Scan the records that follow, and whenever a line has the word "full", copy it.

▶ **AVAILABLE DATA**:
+-------+
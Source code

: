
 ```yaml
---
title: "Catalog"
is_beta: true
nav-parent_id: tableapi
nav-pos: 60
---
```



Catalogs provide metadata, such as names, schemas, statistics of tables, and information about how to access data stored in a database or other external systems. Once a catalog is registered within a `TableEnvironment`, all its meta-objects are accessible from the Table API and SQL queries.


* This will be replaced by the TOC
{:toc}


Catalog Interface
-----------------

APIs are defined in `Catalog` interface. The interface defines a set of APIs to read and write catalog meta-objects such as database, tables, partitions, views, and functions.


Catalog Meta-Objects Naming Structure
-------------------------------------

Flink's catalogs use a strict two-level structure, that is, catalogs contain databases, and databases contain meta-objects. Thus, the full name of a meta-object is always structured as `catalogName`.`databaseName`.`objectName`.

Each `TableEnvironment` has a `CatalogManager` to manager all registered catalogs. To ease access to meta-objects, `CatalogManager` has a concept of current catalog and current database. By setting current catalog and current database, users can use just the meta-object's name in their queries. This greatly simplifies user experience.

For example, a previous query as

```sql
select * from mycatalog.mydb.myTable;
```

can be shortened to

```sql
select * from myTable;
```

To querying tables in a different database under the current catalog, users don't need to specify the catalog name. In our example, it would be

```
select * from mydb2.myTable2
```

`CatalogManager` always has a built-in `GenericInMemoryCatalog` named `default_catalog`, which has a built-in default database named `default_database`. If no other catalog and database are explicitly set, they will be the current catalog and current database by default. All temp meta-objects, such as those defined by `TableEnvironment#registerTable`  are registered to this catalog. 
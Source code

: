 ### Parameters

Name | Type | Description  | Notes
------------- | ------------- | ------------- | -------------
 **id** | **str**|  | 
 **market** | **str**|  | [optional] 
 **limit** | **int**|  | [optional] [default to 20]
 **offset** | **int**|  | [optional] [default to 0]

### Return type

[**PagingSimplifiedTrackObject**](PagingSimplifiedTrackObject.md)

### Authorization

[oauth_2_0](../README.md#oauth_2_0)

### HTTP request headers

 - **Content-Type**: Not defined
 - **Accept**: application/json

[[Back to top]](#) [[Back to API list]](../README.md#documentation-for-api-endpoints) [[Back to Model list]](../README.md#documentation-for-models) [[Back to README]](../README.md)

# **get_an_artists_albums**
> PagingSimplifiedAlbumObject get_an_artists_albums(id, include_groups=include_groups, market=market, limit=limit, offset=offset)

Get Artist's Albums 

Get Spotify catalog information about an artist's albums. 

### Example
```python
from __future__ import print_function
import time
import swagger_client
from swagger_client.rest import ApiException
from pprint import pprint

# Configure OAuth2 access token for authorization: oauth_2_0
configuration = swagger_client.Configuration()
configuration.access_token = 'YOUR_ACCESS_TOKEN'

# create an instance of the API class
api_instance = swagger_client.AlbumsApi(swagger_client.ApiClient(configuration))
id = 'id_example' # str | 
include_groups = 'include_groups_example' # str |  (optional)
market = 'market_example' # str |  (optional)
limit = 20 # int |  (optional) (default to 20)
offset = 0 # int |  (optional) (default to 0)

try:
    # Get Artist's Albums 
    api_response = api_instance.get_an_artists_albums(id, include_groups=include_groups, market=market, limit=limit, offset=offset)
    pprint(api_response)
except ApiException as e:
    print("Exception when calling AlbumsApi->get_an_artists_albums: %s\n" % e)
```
+-------+
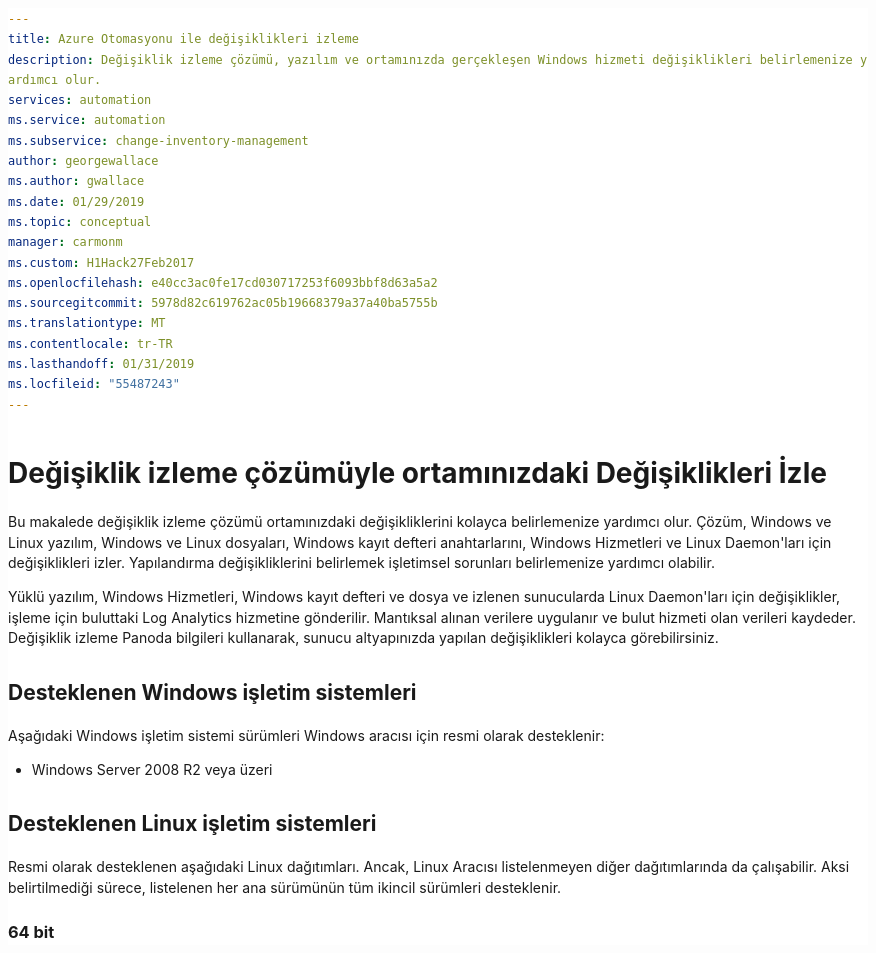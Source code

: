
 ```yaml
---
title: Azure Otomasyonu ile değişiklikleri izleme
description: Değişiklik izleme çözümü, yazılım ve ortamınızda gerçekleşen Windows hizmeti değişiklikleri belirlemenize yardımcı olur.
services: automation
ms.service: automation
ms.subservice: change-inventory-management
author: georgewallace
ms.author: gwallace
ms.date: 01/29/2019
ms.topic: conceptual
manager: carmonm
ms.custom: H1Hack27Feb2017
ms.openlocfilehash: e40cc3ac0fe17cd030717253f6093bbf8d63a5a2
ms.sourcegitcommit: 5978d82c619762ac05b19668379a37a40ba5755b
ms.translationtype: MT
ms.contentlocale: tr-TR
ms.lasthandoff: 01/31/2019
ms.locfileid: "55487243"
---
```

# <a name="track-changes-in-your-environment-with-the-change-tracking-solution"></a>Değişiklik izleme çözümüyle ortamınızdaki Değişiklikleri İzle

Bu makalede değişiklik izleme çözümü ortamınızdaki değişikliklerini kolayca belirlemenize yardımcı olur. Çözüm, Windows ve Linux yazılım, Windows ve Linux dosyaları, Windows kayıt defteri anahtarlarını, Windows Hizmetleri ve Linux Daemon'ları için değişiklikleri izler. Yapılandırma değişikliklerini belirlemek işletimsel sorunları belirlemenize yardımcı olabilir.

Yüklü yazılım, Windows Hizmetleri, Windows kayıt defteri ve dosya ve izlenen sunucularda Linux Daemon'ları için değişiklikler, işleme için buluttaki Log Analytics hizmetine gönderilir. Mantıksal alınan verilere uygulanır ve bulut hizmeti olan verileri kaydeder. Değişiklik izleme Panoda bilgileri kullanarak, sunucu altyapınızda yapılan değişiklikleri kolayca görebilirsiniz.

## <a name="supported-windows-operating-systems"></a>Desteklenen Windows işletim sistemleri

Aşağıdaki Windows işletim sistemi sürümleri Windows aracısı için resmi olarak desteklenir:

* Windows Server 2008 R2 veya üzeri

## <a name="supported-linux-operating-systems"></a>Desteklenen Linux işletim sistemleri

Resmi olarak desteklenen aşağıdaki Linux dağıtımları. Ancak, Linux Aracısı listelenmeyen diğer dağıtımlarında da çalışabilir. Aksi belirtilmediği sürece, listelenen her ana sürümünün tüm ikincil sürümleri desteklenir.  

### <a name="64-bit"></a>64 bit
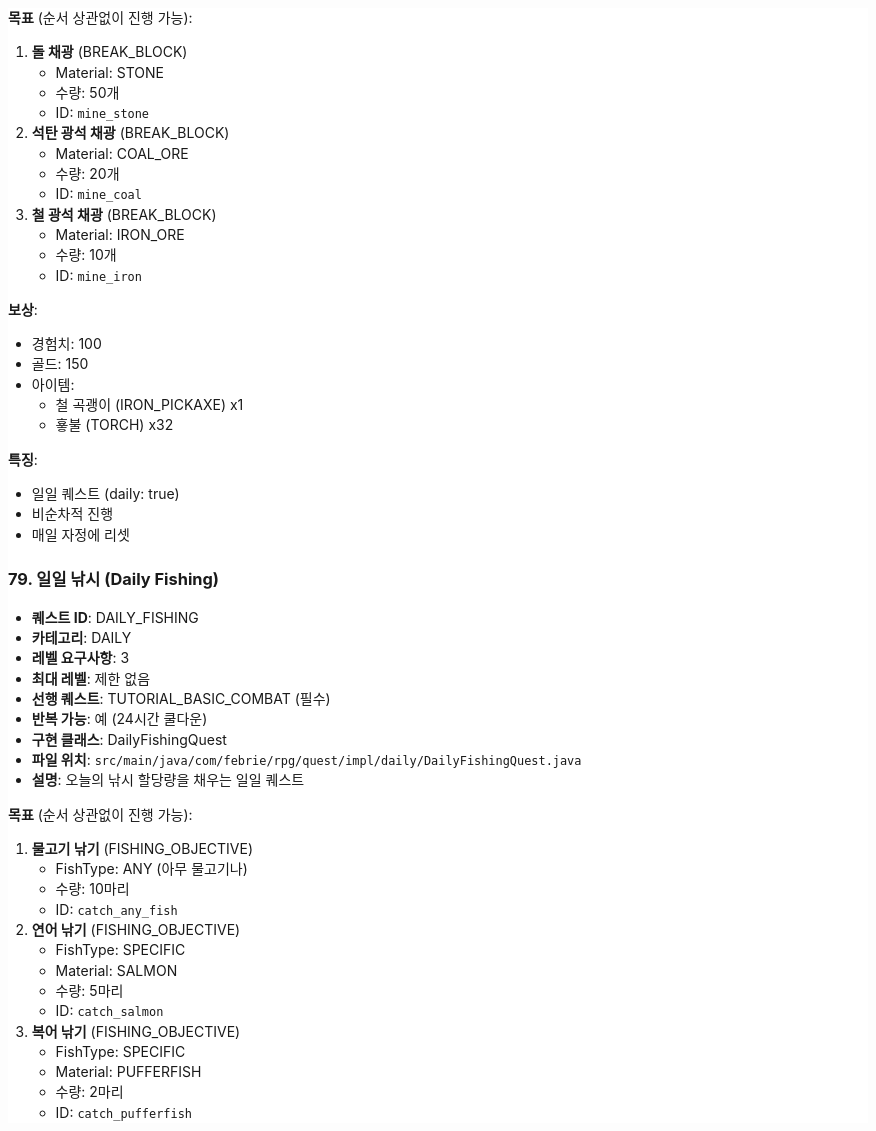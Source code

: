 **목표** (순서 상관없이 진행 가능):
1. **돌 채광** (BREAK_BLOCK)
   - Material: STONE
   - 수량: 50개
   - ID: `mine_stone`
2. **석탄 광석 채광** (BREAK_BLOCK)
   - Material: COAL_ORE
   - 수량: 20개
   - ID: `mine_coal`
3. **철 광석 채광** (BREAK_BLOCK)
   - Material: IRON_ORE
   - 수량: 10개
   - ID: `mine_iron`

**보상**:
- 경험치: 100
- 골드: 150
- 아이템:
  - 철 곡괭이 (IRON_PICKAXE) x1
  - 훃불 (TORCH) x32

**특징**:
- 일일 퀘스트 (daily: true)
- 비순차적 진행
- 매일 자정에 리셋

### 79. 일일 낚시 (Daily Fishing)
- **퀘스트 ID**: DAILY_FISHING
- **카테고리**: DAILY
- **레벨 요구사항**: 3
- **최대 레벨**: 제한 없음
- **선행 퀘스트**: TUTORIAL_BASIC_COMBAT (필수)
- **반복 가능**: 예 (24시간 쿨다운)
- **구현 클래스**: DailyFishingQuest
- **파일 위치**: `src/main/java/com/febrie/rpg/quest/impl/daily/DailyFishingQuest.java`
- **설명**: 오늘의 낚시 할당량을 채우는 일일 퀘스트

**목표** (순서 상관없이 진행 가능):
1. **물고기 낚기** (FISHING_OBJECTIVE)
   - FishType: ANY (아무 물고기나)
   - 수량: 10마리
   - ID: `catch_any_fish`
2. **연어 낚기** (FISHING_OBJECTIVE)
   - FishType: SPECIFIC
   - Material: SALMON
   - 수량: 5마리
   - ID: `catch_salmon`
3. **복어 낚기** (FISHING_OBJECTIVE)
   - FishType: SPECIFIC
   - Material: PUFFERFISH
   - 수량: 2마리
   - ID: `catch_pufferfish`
+-------+
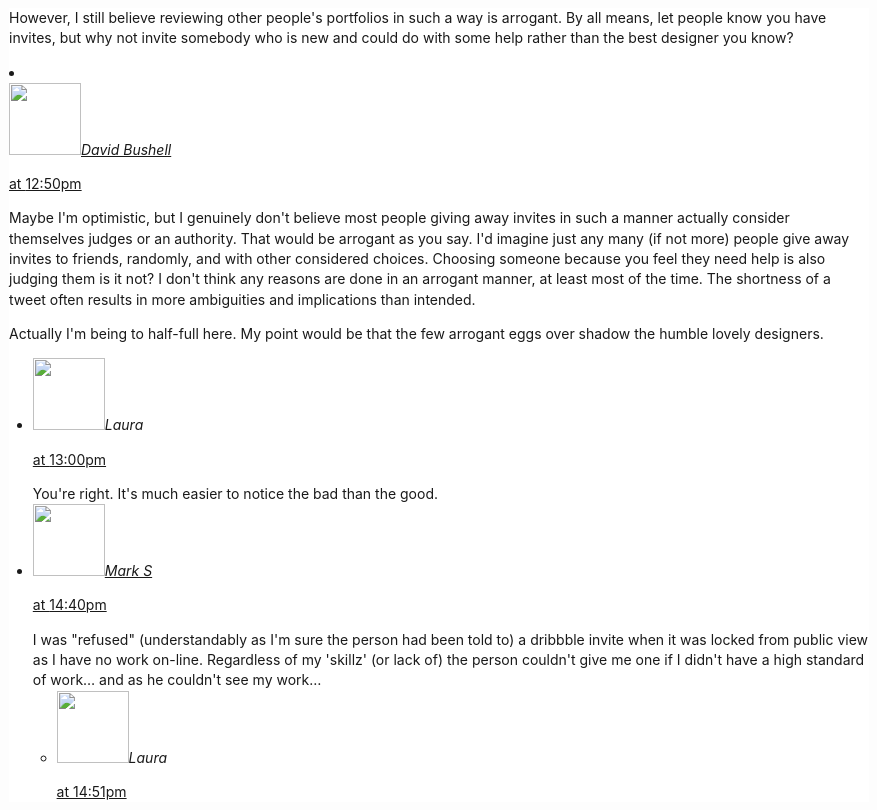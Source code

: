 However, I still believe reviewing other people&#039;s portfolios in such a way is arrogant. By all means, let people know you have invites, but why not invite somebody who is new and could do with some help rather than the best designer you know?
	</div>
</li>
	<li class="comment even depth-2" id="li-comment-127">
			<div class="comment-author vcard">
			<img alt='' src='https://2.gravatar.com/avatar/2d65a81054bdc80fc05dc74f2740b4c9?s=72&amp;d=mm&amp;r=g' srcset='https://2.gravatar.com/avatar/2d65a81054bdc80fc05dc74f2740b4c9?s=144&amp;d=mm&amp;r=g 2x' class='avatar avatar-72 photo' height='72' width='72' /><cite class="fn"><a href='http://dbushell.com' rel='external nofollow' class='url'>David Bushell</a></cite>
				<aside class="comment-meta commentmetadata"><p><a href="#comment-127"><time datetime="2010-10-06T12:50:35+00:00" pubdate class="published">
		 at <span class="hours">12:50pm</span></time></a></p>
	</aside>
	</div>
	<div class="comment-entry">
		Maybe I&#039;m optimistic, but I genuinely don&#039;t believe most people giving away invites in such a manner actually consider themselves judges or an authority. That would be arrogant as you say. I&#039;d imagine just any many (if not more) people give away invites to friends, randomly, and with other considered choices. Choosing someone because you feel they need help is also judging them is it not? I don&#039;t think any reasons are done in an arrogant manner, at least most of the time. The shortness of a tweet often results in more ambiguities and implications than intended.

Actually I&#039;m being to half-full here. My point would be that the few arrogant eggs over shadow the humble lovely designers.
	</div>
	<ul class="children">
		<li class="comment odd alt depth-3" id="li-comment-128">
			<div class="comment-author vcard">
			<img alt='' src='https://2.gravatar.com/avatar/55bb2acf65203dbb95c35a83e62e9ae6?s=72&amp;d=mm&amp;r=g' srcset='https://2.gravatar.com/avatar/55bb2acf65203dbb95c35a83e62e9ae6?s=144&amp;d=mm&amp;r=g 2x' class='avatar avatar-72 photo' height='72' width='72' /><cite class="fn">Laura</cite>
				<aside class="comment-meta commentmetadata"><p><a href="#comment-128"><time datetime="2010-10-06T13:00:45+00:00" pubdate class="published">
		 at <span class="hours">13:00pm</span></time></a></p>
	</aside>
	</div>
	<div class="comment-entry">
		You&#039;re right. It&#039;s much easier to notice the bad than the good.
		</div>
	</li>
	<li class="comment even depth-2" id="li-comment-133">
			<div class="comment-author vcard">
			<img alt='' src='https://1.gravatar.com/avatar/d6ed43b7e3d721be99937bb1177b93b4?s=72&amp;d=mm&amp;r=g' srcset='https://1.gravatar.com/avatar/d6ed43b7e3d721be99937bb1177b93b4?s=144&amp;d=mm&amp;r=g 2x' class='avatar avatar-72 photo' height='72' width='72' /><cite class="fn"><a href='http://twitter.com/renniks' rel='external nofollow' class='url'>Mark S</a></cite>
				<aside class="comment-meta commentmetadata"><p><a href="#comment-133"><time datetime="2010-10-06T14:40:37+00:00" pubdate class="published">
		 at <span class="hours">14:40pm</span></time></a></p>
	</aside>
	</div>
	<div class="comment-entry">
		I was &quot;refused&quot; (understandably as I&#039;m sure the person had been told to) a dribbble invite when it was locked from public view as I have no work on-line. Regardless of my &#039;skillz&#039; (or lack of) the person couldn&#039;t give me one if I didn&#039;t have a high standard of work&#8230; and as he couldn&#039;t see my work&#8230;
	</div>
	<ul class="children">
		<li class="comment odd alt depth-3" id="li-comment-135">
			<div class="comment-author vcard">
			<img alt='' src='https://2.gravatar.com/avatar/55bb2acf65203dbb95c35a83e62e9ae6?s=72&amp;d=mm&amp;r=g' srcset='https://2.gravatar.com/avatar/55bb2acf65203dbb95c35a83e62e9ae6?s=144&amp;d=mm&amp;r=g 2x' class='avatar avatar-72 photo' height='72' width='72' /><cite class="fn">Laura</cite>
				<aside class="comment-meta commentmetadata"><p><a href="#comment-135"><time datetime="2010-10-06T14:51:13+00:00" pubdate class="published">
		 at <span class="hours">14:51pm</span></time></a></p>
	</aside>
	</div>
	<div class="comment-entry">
+-------+
▶ **OUTPUT BELOW**:
Flink's catalogs use a strict two-level structure, that is, catalogs contain databases, and databases contain meta-objects. Thus, the full name of a meta-object is always structured as `catalogName`.`databaseName`.`objectName`.
Actually I&#039;m being to half-full here. My point would be that the few arrogant eggs over shadow the humble lovely designers.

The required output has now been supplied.